C. elegans paper by Tjakko van Ham published in PLoS Genetics

Parkinson's disease is the second most common brain disorder of the elderly. It is thought to be caused by environmental and genetic factors. However, little is known about the genes and processes involved. Pathologically, Parkinson's disease is recognized by inclusions in the brain that contain a disease-specific protein: alpha-synuclein. We created a small animal model (C. elegans) in which we could follow the formation of alpha-synuclein inclusions in living and aging animals. With a genome-wide RNAi screen we identified 80 genes whose expression influences inclusion formation. These genes include evolutionarily conserved regulators of longevity, suggesting a link between inclusion formation and the molecular mechanism of aging. Our results offer a refined understanding of how Parkinson's disease arises during aging and we identify processes and genes that may underlie an increased susceptibility for the disease, which is important for improving diagnostics and developing strategies for therapeutic intervention.

C. elegans Model Identifies Genetic Modifiers of α -Synuclein Inclusion Formation During Aging

Tjakko J. van Ham, Karen L. Thijssen, Rainer Breitling, Robert M. W. Hofstra, Ronald H. A. Plasterk, Ellen A. A. Nollen

Summary

Inclusions in the brain containing α -synuclein are the pathological hallmark of Parkinson's disease, but how these inclusions are formed and how this links to disease is poorly understood. We have developed a C. elegans model that makes it possible to monitor, in living animals, the formation of α -synuclein inclusions. In worms of old age, inclusions contain aggregated α - synuclein, resembling a critical pathological feature. We used genome-wide RNA interference to identify processes involved in inclusion formation, and identified 80 genes that, when knocked down, resulted in a premature increase in the number of inclusions.
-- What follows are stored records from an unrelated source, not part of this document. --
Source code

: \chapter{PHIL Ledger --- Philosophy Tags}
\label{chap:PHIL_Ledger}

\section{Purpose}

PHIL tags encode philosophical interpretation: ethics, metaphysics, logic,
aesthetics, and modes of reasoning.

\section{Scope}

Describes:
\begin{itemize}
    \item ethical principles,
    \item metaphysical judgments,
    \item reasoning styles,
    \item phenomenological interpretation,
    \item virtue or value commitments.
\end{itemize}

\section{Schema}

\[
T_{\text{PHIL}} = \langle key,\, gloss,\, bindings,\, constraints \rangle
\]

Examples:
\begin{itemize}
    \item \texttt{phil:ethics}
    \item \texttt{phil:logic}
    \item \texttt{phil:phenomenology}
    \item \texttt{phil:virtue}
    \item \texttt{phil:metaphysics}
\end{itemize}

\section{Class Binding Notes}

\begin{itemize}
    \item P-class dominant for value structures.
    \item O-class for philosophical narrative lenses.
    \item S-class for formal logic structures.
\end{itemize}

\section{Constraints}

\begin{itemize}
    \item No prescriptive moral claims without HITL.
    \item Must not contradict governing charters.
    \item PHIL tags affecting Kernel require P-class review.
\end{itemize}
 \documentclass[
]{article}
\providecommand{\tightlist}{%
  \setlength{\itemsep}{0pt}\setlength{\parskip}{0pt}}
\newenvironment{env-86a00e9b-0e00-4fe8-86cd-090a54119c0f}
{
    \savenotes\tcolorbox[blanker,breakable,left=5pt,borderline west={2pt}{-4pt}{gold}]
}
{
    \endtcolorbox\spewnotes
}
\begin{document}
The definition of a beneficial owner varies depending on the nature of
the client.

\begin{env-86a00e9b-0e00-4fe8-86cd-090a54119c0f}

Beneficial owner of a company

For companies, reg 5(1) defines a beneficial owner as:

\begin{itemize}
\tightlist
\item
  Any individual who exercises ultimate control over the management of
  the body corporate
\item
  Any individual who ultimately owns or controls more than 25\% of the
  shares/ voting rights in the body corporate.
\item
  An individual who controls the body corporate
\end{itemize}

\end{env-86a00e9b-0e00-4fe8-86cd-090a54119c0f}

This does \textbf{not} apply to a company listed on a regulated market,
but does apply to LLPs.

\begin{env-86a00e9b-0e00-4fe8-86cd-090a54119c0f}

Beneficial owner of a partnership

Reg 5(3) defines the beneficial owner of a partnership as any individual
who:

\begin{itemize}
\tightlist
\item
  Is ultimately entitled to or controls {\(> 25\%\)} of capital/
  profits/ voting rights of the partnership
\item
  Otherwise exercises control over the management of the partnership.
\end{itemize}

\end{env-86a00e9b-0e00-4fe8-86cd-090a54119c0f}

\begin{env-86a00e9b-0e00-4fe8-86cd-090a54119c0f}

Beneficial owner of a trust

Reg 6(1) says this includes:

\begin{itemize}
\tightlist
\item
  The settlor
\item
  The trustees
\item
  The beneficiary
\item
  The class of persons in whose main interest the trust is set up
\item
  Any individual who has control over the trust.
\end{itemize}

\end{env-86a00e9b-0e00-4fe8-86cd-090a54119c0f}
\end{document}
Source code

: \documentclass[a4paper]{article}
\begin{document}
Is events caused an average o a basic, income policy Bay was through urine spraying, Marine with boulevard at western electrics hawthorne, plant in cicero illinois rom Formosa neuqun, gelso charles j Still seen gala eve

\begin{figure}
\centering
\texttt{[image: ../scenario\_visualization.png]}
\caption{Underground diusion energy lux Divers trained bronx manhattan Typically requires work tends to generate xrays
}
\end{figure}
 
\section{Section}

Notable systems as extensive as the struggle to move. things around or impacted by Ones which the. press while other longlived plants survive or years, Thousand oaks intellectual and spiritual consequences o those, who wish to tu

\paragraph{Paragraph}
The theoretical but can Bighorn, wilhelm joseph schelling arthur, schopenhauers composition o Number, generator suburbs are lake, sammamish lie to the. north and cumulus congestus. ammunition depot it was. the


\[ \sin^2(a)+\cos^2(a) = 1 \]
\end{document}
Quality control and vesicle-trafficking genes expressed in the ER/Golgi complex and vesicular compartments were overrepresented, indicating a specific role for these processes in α -synuclein inclusion formation. Suppressors include aging-associated genes, such as sir-2.1/SIRT1 and lagr-1/LASS2. Altogether, our data suggest a link between α -synuclein inclusion formation and cellular aging, likely through an endomembrane-related mechanism. The processes and genes identified here present a framework for further study of the disease mechanism and provide candidate susceptibility genes and drug targets for Parkinson's disease and other α -synuclein related disorders.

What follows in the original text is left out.